*WORK TASK:* Do any lines in the data below contain "tightlist"? If so, copy every one of them.

(Saved data entries)

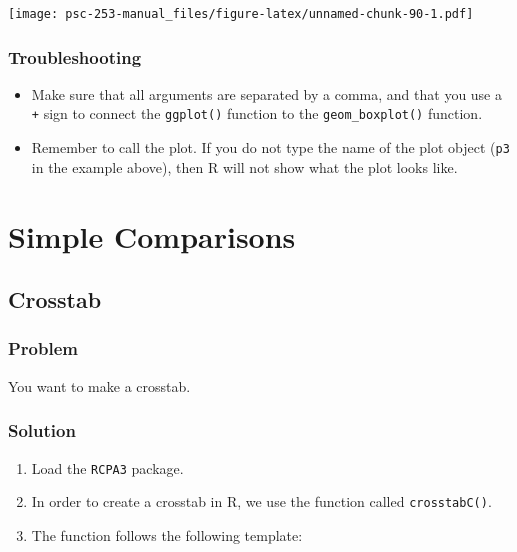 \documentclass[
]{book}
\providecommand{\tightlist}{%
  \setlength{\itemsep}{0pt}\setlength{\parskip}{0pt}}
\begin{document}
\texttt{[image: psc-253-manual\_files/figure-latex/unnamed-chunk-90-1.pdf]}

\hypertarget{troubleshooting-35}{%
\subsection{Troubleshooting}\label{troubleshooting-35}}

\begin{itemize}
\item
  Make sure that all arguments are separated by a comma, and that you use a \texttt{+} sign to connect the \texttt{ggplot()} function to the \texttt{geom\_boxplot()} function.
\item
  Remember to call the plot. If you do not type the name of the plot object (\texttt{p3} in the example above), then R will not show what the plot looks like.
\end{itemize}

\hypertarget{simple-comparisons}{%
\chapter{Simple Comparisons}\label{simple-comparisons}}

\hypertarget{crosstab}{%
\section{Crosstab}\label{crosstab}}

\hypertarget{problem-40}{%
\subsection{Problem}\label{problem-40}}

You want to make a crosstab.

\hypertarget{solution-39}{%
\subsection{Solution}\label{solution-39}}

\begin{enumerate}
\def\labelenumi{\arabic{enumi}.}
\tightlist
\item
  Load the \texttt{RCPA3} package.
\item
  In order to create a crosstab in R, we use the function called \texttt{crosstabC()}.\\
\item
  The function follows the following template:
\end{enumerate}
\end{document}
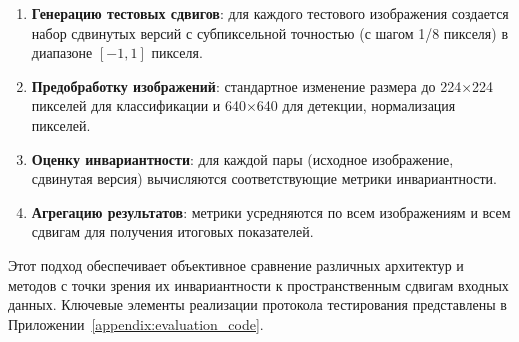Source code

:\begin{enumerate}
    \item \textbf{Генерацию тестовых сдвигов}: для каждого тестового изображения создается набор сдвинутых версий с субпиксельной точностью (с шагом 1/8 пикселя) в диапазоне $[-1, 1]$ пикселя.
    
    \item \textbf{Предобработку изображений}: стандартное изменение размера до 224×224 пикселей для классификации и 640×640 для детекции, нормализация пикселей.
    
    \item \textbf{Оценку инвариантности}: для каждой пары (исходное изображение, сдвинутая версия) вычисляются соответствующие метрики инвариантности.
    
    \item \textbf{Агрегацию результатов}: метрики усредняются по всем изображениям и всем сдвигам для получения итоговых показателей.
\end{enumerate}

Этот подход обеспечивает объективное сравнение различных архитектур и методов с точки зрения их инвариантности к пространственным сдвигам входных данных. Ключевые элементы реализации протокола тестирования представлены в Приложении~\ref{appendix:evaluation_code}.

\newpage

*WRITTEN SOLUTION:*
\providecommand{\tightlist}{%
\tightlist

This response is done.